The book was conceived and completed in just 11 weeks in the summer of 1984, With his publisher at the wheel, "we literally drove 90 mph on a trip up I-95, laying out pages in the back seat to meet deadlines. We had to do the whole layout. It had to be done in a substantial hurry." Supplemented with what Lazenby called outstanding photography from the University during the season, Georgetown: The Championships & Thompson followed the team through the NCAA's and onto the national stage. But the relationship didn't end there. After the book was published, Lazenby was invited by Thompson to travel with the team to the 1985 Final Four in Lexington, KY. "I've always thought that game was haunted by Adolph Rupp," he added.

Georgetown: The Championships & Thompson was published by the University, not by a publishing house. "In a lot of ways it was a public relations brochure," Lazenby said, noting it was marketed primarily to members of the Hoya Hoop Club. It was so well received that Georgetown actually sent copies to the media.

"It was not a play-by-play book, it wasn't anything like that," Lazenby said. "In many ways it was a simple book. We had great photography, great support. Looking back was that Georgetown University had a very serious, very proscribed way it wanted to project, but it really went out of its way to embrace John Thompson and that basketball team and to incorporate that into all that Georgetown was. They were enlightened."

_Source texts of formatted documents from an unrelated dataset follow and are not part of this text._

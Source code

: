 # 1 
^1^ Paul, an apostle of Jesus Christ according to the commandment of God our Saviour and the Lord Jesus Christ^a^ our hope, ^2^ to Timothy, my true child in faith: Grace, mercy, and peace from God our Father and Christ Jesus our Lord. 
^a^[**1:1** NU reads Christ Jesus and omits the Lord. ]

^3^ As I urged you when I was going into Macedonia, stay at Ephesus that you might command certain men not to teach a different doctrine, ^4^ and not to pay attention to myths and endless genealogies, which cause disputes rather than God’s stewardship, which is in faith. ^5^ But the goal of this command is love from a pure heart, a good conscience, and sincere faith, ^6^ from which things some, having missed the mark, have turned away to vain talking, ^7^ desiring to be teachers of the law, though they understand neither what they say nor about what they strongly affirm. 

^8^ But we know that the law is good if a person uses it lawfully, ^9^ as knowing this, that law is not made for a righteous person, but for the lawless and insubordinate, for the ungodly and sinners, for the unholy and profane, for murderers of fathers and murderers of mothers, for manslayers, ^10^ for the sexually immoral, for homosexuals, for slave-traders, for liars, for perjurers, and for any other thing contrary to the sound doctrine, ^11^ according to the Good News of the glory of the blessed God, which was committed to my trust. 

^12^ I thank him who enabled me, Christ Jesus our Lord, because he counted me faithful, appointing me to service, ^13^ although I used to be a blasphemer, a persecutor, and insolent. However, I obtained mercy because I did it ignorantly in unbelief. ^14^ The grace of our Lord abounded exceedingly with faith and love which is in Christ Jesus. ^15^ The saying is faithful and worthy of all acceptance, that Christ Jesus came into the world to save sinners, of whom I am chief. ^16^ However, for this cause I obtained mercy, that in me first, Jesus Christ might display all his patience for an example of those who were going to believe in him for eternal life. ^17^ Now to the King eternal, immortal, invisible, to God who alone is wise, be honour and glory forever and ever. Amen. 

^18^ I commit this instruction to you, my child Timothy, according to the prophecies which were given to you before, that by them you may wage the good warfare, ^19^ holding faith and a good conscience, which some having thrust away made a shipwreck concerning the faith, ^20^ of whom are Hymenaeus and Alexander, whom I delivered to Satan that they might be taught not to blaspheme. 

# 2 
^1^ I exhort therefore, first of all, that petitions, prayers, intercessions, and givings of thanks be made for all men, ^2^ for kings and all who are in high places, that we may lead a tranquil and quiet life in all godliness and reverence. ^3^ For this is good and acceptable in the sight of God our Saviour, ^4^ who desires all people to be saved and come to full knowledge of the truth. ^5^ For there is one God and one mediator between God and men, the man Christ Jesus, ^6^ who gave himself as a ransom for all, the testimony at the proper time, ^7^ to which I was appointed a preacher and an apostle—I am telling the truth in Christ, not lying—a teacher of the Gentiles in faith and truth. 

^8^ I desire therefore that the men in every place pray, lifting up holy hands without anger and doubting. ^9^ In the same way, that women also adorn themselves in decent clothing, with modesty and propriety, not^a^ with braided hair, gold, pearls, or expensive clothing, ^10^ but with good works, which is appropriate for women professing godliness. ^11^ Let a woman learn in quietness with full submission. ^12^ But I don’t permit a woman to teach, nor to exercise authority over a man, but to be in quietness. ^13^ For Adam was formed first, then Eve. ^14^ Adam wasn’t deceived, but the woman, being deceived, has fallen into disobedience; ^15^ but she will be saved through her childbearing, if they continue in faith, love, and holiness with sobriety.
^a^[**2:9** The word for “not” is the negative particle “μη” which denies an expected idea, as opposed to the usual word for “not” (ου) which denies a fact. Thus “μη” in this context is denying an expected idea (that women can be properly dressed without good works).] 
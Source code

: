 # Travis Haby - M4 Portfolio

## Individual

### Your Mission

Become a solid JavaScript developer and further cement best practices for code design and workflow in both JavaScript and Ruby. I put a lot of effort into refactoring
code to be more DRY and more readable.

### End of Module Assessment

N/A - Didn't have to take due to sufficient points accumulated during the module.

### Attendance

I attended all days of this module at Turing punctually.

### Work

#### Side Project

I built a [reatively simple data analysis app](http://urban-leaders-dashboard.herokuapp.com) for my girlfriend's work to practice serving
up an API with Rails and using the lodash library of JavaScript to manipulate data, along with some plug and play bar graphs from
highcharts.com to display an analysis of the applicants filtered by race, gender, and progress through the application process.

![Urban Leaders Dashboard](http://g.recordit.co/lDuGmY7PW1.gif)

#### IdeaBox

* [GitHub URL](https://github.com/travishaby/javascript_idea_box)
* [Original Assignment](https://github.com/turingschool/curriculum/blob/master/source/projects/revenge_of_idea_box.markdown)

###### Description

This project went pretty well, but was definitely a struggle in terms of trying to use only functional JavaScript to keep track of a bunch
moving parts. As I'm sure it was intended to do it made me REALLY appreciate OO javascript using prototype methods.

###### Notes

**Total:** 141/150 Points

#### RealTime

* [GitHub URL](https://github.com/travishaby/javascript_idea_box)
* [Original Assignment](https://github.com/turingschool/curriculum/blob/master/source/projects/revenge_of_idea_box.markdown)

"The window [I got] into Georgetown was impressive. The more I understood about the Roman Catholic faith and the leadership role they played in race in America, my experience with Georgetown University was at the beginning of that understanding of the impact of faith and race. I was proud that I was at a point in life where my experiences prepared me to bring a book to broader context to that, John was willing to have a broader conversation with me. It was a moment in time where I was prepared to do that. We did a rush job, but the team was so great and was such an important moment, John Thompson allowed me in enough to put it into context."

"It was a formative moment in my life, that's for sure."